Marguerite Lafont explique que les start-up ont gelé les recrutements. C’est le cas chez Holis, une fintech fondée par Singulier l’année dernière : il s’agit d’une plateforme d’analyse de données pour éclairer les décisions des investisseurs. Holis a recruté 20 personnes en l’espace de huit mois.

Son cofondateur et CEO, Charles Lacroux, explique comment il a construit cette équipe initiale. « Il ne faut pas se tromper sur cette équipe-cœur, c’est celle qui donne le ton. Une fois qu’on est sûr d’elle, on peut lancer un plan de cooptation, ce que nous venons de faire pour notre deuxième année. La première année, nous avons demandé l’appui d’Ignition pour 10 recrutements, dont 7 profils Tech. Nos collaborateurs viennent tous de grandes écoles et ils sont très demandeurs de visibilité sur leur carrière : aussi bien en termes de compétences que de grades. »

Alors, Charles a mis en place un système de promotion explicite, partagé à toute l’équipe. « Ce n’est pas parce qu’on est 5 au départ, qu’on peut se passer de process. Nous pensons au contraire que les start-up ont intérêt à se doter de process comme si elles géraient des centaines de personnes. La preuve : les premières demandes d’augmentations sont arrivées dès les premièrs mois. Nous sommes des défenseurs de la méritocratie : chez nous, pas besoin d’avoir 35 ans pour être manager et 45 pour entrer au Comex. Mais nous ne voulons pas non plus du “fait du prince ”, fréquent dans les start-up où les fondateurs sont tout-puissants. Nous avons donc créé une Job Ladder (échelle de carrière) pour objectiver les chemins possibles, avec des critères justes et impartiaux. »

Grades, compétences nécessaires à chacun de ces grades, règles à suivre pour passer les étapes : « Tout y est.

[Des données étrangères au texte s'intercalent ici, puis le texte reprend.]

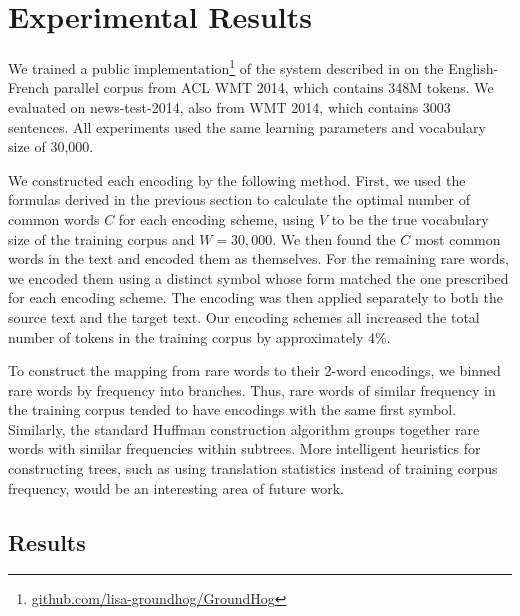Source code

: \section{Experimental Results}
\label{sec:exp}

We trained a public
implementation\footnote{\url{github.com/lisa-groundhog/GroundHog}} of the
system described in  on the English-French
parallel corpus from ACL WMT 2014, which contains 348M tokens. We evaluated on
news-test-2014, also from WMT 2014, which contains 3003 sentences. All
experiments used the same learning parameters and vocabulary size of 30,000.

We constructed each encoding by the following method. First, we used the
formulas derived in the previous section to calculate the optimal number of
common words $C$ for each encoding scheme, using $V$ to be the true vocabulary
size of the training corpus and $W = 30,000$. We then found the $C$ most common
words in the text and encoded them as themselves. For the remaining rare words,
we encoded them using a distinct symbol whose form matched the one prescribed
for each encoding scheme. The encoding was then applied separately to both the
source text and the target text. Our encoding schemes all increased the total
number of tokens in the training corpus by approximately 4\%.

To construct the mapping from rare words to their 2-word encodings, we binned rare
words by frequency into branches. Thus, rare words of similar frequency in the
training corpus tended to have encodings with the same first symbol. Similarly,
the standard Huffman construction algorithm groups together rare words with
similar frequencies within subtrees. More intelligent heuristics for
constructing trees, such as using translation statistics instead of training
corpus frequency, would be an interesting area of future work.

\subsection{Results}

\begin{table}
  \centering
  \vspace{8pt}
  \caption{BLEU scores (\%) on detokenized test set for each encoding
    scheme after training for 5 days.}
  \label{table:results}
\end{table}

C’est comme un jeu de société, on peut faire quelques tours de plateau avant de devoir réadapter les règles. On sait qu’on devra les modifier quand on sera une cinquantaine, mais en attendant, nous pouvons gérer les carrières de nos nouveaux arrivants. Il y a deux moments dans l’année où nous échangeons avec les équipes sur la performance et le passage au grade supérieur. En-dehors de ces moments, une négociation de salaire n’a pas vraiment lieu d’être »

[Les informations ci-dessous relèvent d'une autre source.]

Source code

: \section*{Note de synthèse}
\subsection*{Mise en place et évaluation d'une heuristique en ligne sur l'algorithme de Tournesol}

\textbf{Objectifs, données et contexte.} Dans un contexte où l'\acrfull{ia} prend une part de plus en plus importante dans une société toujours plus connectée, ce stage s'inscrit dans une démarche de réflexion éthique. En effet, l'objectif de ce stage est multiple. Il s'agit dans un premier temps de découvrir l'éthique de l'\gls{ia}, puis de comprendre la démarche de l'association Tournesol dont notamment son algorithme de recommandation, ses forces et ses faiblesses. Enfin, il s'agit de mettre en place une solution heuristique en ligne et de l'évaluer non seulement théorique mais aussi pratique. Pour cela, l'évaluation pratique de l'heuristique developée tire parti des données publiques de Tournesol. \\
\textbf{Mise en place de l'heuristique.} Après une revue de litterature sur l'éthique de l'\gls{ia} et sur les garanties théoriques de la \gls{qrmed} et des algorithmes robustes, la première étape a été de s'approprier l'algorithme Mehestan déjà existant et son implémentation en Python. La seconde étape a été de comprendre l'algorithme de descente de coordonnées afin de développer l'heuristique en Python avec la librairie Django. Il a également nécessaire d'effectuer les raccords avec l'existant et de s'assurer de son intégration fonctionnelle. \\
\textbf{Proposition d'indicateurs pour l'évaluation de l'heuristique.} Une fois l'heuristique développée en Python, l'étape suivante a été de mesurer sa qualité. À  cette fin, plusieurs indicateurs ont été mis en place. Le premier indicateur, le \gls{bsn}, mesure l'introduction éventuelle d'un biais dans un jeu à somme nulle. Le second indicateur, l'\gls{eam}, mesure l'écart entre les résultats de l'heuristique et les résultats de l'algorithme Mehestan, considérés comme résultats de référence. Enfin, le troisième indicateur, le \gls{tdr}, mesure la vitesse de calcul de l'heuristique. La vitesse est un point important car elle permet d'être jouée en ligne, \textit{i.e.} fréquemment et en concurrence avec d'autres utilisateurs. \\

Holis embauche en CDI uniquement : « Nous avons la chance d’avoir un investisseur qui le permet et au regard du coût de formation, nous attendons de nos collaborateurs qu’ils s’inscrivent dans la durée et accomplissent “l’extra mile”… »

Le marché bouge très vite. « L’année dernière, les candidats Tech étaient les rois du marché, reprend Marguerite Lafont. C’était même excessif, avec des exigences démesurées. Cette année, les start-ups se plient moins à ces demandes. Elles savent que des profils « shiny » sont revenus sur le marché. Les prétentions de salaire baissent. Et dans le même esprit, les recruteurs ont cessé d’accepter le Full Remote que beaucoup de candidats Tech réclamaient. Elles veulent un minimum de présentiel. J’ai actuellement 30 start-up en portefeuille avec des besoins de recrutements ouverts : seules 4 acceptent le Full Remote. »

« Les start-up ont besoin de nous pour des besoins spécifiques, poursuit Marguerite : un Dev senior par exemple, qui a travaillé tant d’années sur le paiement. Des hyper-spécialistes. Et les candidats sont devenus trop nombreux : avant, je devais dire au recruteur qu’il ne pouvait pas se permettre de laisser passer une semaine entre deux étapes, le candidat ayant trois opportunités en même temps. Ce n’est plus le cas. »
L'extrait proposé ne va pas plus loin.